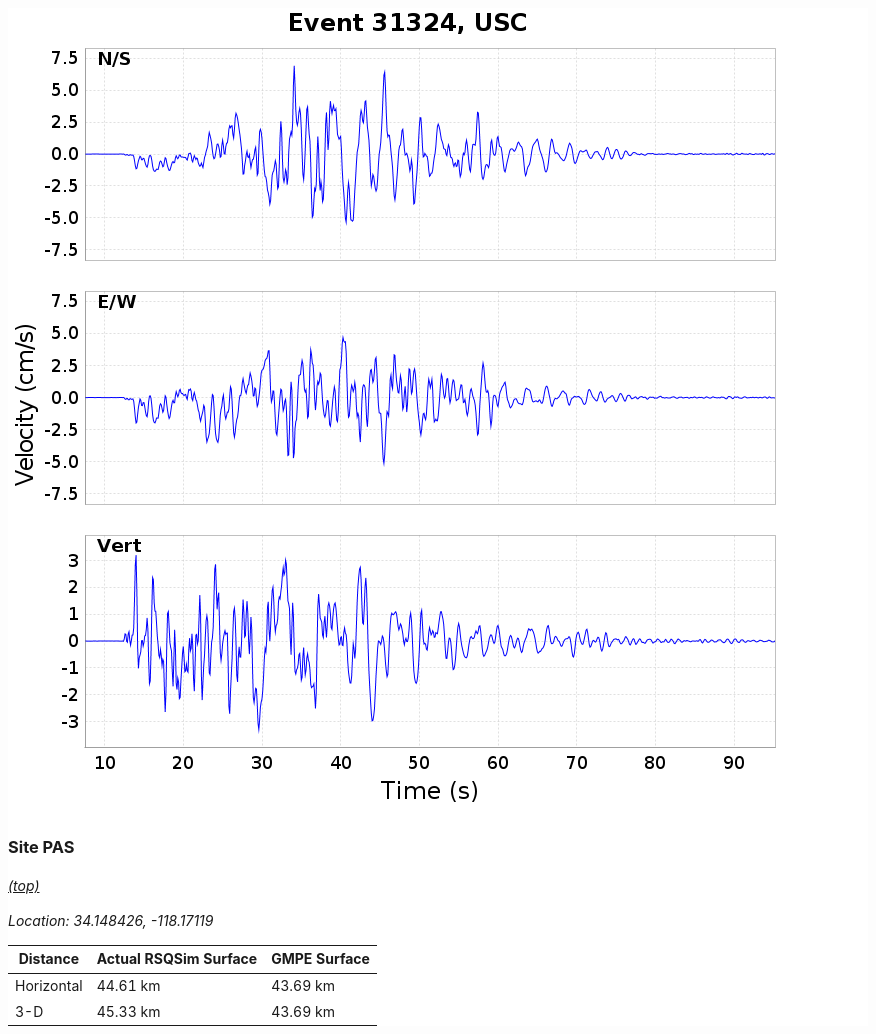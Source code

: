 ![USC Velocity Seismograms](resources/seis_vel_USC.png)
### Site PAS
*[(top)](#table-of-contents)*

*Location: 34.148426, -118.17119*

| Distance | Actual RSQSim Surface | GMPE Surface |
|-----|-----|-----|
| Horizontal | 44.61 km | 43.69 km |
| 3-D | 45.33 km | 43.69 km |
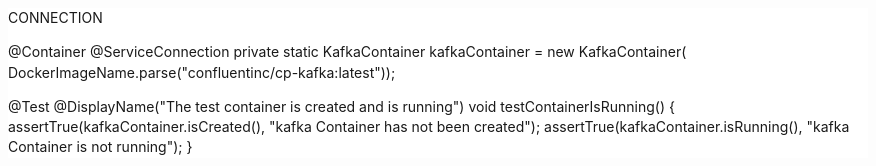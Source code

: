 CONNECTION

@Container
@ServiceConnection
private static KafkaContainer kafkaContainer = new KafkaContainer(
DockerImageName.parse("confluentinc/cp-kafka:latest"));

@Test
@DisplayName("The test container is created and is running")
void testContainerIsRunning() {
assertTrue(kafkaContainer.isCreated(), "kafka Container has not been created");
assertTrue(kafkaContainer.isRunning(), "kafka Container is not running");
}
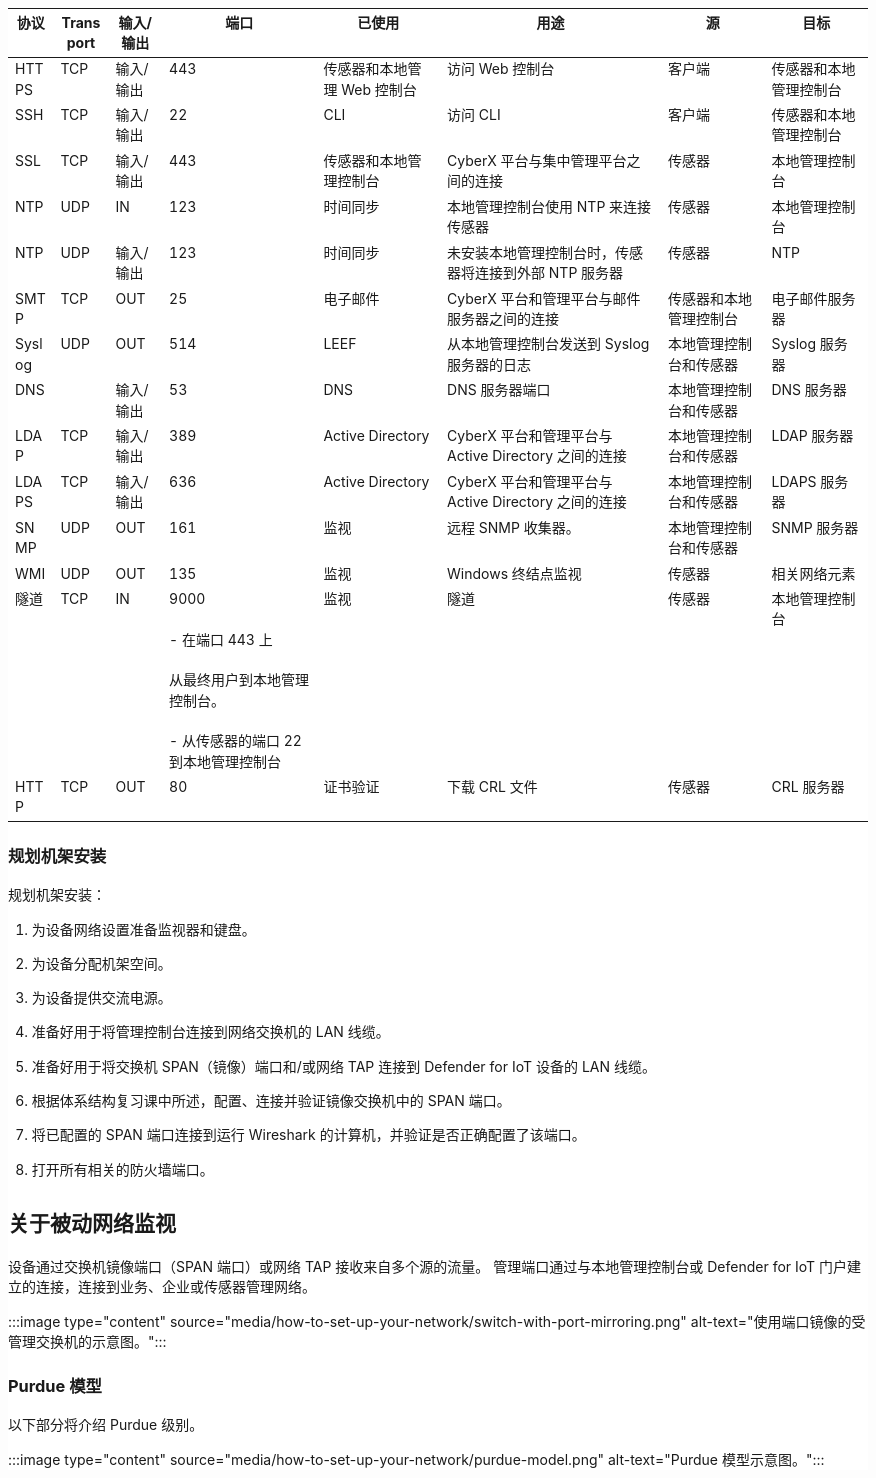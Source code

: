 | 协议 | Transport | 输入/输出 | 端口 | 已使用 | 用途 | 源 | 目标 |
|--|--|--|--|--|--|--|--|
| HTTPS | TCP | 输入/输出 | 443 | 传感器和本地管理 Web 控制台 | 访问 Web 控制台 | 客户端 | 传感器和本地管理控制台 |
| SSH | TCP | 输入/输出 | 22 | CLI | 访问 CLI | 客户端 | 传感器和本地管理控制台 |
| SSL | TCP | 输入/输出 | 443 | 传感器和本地管理控制台 | CyberX 平台与集中管理平台之间的连接 | 传感器 | 本地管理控制台 |
| NTP | UDP | IN | 123 | 时间同步 | 本地管理控制台使用 NTP 来连接传感器 | 传感器 | 本地管理控制台 |
| NTP | UDP | 输入/输出 | 123 | 时间同步 | 未安装本地管理控制台时，传感器将连接到外部 NTP 服务器 | 传感器 | NTP |
| SMTP | TCP | OUT | 25 | 电子邮件 | CyberX 平台和管理平台与邮件服务器之间的连接 | 传感器和本地管理控制台 | 电子邮件服务器 |
| Syslog | UDP | OUT | 514 | LEEF | 从本地管理控制台发送到 Syslog 服务器的日志 | 本地管理控制台和传感器 | Syslog 服务器 |
| DNS |  | 输入/输出 | 53 | DNS | DNS 服务器端口 | 本地管理控制台和传感器 | DNS 服务器 |
| LDAP | TCP | 输入/输出 | 389 | Active Directory | CyberX 平台和管理平台与 Active Directory 之间的连接 | 本地管理控制台和传感器 | LDAP 服务器 |
| LDAPS | TCP | 输入/输出 | 636 | Active Directory | CyberX 平台和管理平台与 Active Directory 之间的连接 | 本地管理控制台和传感器 | LDAPS 服务器 |
| SNMP | UDP | OUT | 161 | 监视 | 远程 SNMP 收集器。 | 本地管理控制台和传感器 | SNMP 服务器 |
| WMI | UDP | OUT | 135 | 监视 | Windows 终结点监视 | 传感器 | 相关网络元素 |
| 隧道 | TCP | IN | 9000 <br /><br />- 在端口 443 上 <br /><br />从最终用户到本地管理控制台。 <br /><br />- 从传感器的端口 22 到本地管理控制台  | 监视 | 隧道 | 传感器 | 本地管理控制台 |
| HTTP| TCP | OUT | 80 | 证书验证  | 下载 CRL 文件 | 传感器 | CRL 服务器 |

### <a name="plan-rack-installation"></a>规划机架安装

规划机架安装：

1. 为设备网络设置准备监视器和键盘。

1. 为设备分配机架空间。

1. 为设备提供交流电源。
1. 准备好用于将管理控制台连接到网络交换机的 LAN 线缆。
1. 准备好用于将交换机 SPAN（镜像）端口和/或网络 TAP 连接到 Defender for IoT 设备的 LAN 线缆。
1. 根据体系结构复习课中所述，配置、连接并验证镜像交换机中的 SPAN 端口。
1. 将已配置的 SPAN 端口连接到运行 Wireshark 的计算机，并验证是否正确配置了该端口。
1. 打开所有相关的防火墙端口。

## <a name="about-passive-network-monitoring"></a>关于被动网络监视

设备通过交换机镜像端口（SPAN 端口）或网络 TAP 接收来自多个源的流量。 管理端口通过与本地管理控制台或 Defender for IoT 门户建立的连接，连接到业务、企业或传感器管理网络。

:::image type="content" source="media/how-to-set-up-your-network/switch-with-port-mirroring.png" alt-text="使用端口镜像的受管理交换机的示意图。":::

### <a name="purdue-model"></a>Purdue 模型

以下部分将介绍 Purdue 级别。

:::image type="content" source="media/how-to-set-up-your-network/purdue-model.png" alt-text="Purdue 模型示意图。":::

**YOUR INSTRUCTIONS**
Restate the entire listing word for word, excluding pictures.

**YOUR RESPONSE**
Source code

: ![USC Velocity Seismograms](resources/seis_vel_USC.png)
### Site PAS
*[(top)](#table-of-contents)*

*Location: 34.148426, -118.17119*

| Distance | Actual RSQSim Surface | GMPE Surface |
|-----|-----|-----|
| Horizontal | 44.61 km | 43.69 km |
| 3-D | 45.33 km | 43.69 km |
Source code

: CONNECTION

@Container
@ServiceConnection
private static KafkaContainer kafkaContainer = new KafkaContainer(
DockerImageName.parse("confluentinc/cp-kafka:latest"));

@Test
@DisplayName("The test container is created and is running")
void testContainerIsRunning() {
assertTrue(kafkaContainer.isCreated(), "kafka Container has not been created");
assertTrue(kafkaContainer.isRunning(), "kafka Container is not running");
}
Source code

: | 协议 | Transport | 输入/输出 | 端口 | 已使用 | 用途 | 源 | 目标 |
|--|--|--|--|--|--|--|--|
| HTTPS | TCP | 输入/输出 | 443 | 传感器和本地管理 Web 控制台 | 访问 Web 控制台 | 客户端 | 传感器和本地管理控制台 |
| SSH | TCP | 输入/输出 | 22 | CLI | 访问 CLI | 客户端 | 传感器和本地管理控制台 |
| SSL | TCP | 输入/输出 | 443 | 传感器和本地管理控制台 | CyberX 平台与集中管理平台之间的连接 | 传感器 | 本地管理控制台 |
| NTP | UDP | IN | 123 | 时间同步 | 本地管理控制台使用 NTP 来连接传感器 | 传感器 | 本地管理控制台 |
| NTP | UDP | 输入/输出 | 123 | 时间同步 | 未安装本地管理控制台时，传感器将连接到外部 NTP 服务器 | 传感器 | NTP |
| SMTP | TCP | OUT | 25 | 电子邮件 | CyberX 平台和管理平台与邮件服务器之间的连接 | 传感器和本地管理控制台 | 电子邮件服务器 |
| Syslog | UDP | OUT | 514 | LEEF | 从本地管理控制台发送到 Syslog 服务器的日志 | 本地管理控制台和传感器 | Syslog 服务器 |
| DNS |  | 输入/输出 | 53 | DNS | DNS 服务器端口 | 本地管理控制台和传感器 | DNS 服务器 |
| LDAP | TCP | 输入/输出 | 389 | Active Directory | CyberX 平台和管理平台与 Active Directory 之间的连接 | 本地管理控制台和传感器 | LDAP 服务器 |
| LDAPS | TCP | 输入/输出 | 636 | Active Directory | CyberX 平台和管理平台与 Active Directory 之间的连接 | 本地管理控制台和传感器 | LDAPS 服务器 |
| SNMP | UDP | OUT | 161 | 监视 | 远程 SNMP 收集器。 | 本地管理控制台和传感器 | SNMP 服务器 |
| WMI | UDP | OUT | 135 | 监视 | Windows 终结点监视 | 传感器 | 相关网络元素 |
| 隧道 | TCP | IN | 9000 <br /><br />- 在端口 443 上 <br /><br />从最终用户到本地管理控制台。 <br /><br />- 从传感器的端口 22 到本地管理控制台  | 监视 | 隧道 | 传感器 | 本地管理控制台 |
| HTTP| TCP | OUT | 80 | 证书验证  | 下载 CRL 文件 | 传感器 | CRL 服务器 |

### <a name="plan-rack-installation"></a>规划机架安装

规划机架安装：

1. 为设备网络设置准备监视器和键盘。

1. 为设备分配机架空间。

1. 为设备提供交流电源。
1. 准备好用于将管理控制台连接到网络交换机的 LAN 线缆。
1. 准备好用于将交换机 SPAN（镜像）端口和/或网络 TAP 连接到 Defender for IoT 设备的 LAN 线缆。
1. 根据体系结构复习课中所述，配置、连接并验证镜像交换机中的 SPAN 端口。
1. 将已配置的 SPAN 端口连接到运行 Wireshark 的计算机，并验证是否正确配置了该端口。
1. 打开所有相关的防火墙端口。

## <a name="about-passive-network-monitoring"></a>关于被动网络监视

设备通过交换机镜像端口（SPAN 端口）或网络 TAP 接收来自多个源的流量。 管理端口通过与本地管理控制台或 Defender for IoT 门户建立的连接，连接到业务、企业或传感器管理网络。

:::image type="content" source="media/how-to-set-up-your-network/switch-with-port-mirroring.png" alt-text="使用端口镜像的受管理交换机的示意图。":::

### <a name="purdue-model"></a>Purdue 模型

以下部分将介绍 Purdue 级别。

:::image type="content" source="media/how-to-set-up-your-network/purdue-model.png" alt-text="Purdue 模型示意图。":::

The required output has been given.